* [Brief]:
Two lines mark the range in the entries below: the one holding "и государственными органами." and the one holding "Телефон: +7 (909) 088-77-55". Set down those two and all lines between them, exactly.

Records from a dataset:

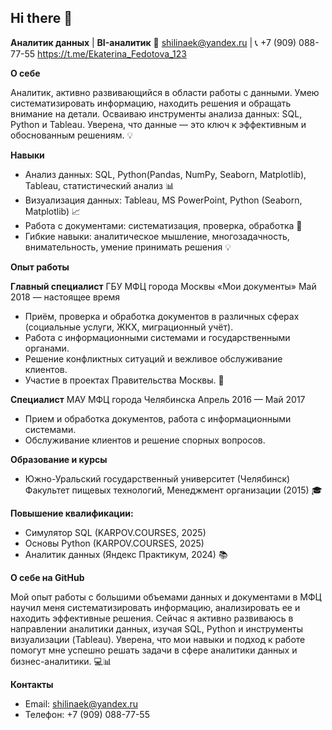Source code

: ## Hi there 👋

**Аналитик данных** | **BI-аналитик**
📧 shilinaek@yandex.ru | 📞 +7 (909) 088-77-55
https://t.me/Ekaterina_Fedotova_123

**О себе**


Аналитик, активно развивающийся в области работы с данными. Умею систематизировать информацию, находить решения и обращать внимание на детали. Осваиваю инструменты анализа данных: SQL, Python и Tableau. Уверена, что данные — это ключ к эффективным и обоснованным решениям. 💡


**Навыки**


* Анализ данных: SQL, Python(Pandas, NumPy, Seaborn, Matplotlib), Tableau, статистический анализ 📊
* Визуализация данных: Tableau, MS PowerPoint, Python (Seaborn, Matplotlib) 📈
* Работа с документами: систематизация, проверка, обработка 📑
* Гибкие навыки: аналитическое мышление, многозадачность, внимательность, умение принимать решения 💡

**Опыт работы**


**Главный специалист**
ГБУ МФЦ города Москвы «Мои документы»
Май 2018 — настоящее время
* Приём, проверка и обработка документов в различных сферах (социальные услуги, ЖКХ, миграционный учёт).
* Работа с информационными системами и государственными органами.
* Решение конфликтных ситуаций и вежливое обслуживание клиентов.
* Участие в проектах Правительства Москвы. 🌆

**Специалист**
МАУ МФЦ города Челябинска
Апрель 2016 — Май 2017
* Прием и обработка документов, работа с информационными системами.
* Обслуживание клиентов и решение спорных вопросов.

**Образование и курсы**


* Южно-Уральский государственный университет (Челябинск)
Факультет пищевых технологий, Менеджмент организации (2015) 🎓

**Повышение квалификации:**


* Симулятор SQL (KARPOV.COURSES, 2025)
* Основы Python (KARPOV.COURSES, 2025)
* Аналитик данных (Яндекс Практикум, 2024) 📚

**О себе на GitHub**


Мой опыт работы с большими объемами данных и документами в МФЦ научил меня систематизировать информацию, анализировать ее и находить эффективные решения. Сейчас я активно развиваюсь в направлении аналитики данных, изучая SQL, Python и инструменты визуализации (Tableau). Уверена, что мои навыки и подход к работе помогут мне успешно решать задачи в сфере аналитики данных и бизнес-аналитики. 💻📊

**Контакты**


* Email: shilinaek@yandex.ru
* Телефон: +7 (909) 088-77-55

==

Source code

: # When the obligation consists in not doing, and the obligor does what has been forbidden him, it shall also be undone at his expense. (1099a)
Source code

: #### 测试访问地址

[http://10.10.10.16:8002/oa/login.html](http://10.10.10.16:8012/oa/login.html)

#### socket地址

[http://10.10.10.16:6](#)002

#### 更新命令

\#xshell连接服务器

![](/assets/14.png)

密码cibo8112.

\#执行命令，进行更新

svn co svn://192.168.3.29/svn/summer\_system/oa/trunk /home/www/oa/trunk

...

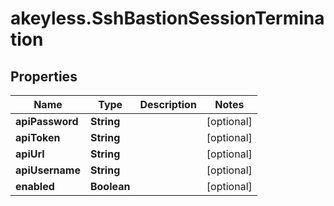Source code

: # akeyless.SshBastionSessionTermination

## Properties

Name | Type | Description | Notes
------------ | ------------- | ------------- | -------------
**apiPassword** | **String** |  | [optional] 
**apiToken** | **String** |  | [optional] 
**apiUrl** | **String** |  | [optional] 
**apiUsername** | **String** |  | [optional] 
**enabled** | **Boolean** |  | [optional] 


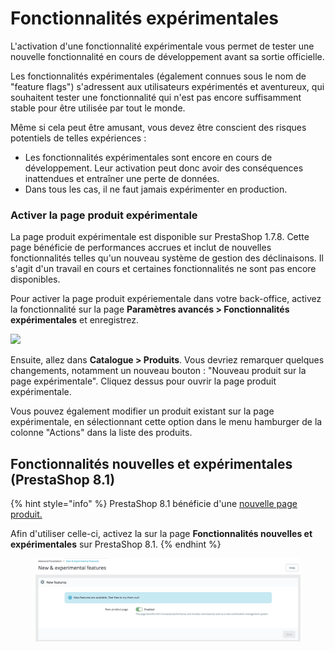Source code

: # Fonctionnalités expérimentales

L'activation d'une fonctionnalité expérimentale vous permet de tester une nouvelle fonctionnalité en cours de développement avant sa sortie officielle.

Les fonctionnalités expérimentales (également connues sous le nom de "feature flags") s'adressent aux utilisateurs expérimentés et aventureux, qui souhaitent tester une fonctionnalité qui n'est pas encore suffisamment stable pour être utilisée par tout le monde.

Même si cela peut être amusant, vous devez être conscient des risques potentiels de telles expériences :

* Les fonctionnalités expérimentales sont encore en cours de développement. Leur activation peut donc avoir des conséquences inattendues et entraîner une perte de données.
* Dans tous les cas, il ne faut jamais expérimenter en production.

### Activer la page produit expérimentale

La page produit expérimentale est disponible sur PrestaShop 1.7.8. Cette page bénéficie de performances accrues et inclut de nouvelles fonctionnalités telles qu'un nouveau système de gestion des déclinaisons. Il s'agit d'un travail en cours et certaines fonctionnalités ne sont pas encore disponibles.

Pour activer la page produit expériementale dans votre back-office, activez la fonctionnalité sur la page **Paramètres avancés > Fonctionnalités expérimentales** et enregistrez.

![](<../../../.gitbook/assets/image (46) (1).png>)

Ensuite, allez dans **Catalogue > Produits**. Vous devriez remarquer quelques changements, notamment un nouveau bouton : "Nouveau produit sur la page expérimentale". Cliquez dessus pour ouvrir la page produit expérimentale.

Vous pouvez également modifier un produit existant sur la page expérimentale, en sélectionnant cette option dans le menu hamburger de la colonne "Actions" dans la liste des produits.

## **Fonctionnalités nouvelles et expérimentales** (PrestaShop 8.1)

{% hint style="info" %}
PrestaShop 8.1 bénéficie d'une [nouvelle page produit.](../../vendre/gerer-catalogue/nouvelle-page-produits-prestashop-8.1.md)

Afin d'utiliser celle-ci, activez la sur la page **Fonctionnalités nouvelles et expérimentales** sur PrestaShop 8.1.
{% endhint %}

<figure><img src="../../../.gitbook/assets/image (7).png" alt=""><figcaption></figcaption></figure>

* [Reply to the exercise]:
* Работа с информационными системами и государственными органами.
* Решение конфликтных ситуаций и вежливое обслуживание клиентов.
* Участие в проектах Правительства Москвы. 🌆

**Специалист**
МАУ МФЦ города Челябинска
Апрель 2016 — Май 2017
* Прием и обработка документов, работа с информационными системами.
* Обслуживание клиентов и решение спорных вопросов.

**Образование и курсы**


* Южно-Уральский государственный университет (Челябинск)
Факультет пищевых технологий, Менеджмент организации (2015) 🎓

**Повышение квалификации:**


* Симулятор SQL (KARPOV.COURSES, 2025)
* Основы Python (KARPOV.COURSES, 2025)
* Аналитик данных (Яндекс Практикум, 2024) 📚

**О себе на GitHub**


Мой опыт работы с большими объемами данных и документами в МФЦ научил меня систематизировать информацию, анализировать ее и находить эффективные решения. Сейчас я активно развиваюсь в направлении аналитики данных, изучая SQL, Python и инструменты визуализации (Tableau). Уверена, что мои навыки и подход к работе помогут мне успешно решать задачи в сфере аналитики данных и бизнес-аналитики. 💻📊

**Контакты**


* Email: shilinaek@yandex.ru
* Телефон: +7 (909) 088-77-55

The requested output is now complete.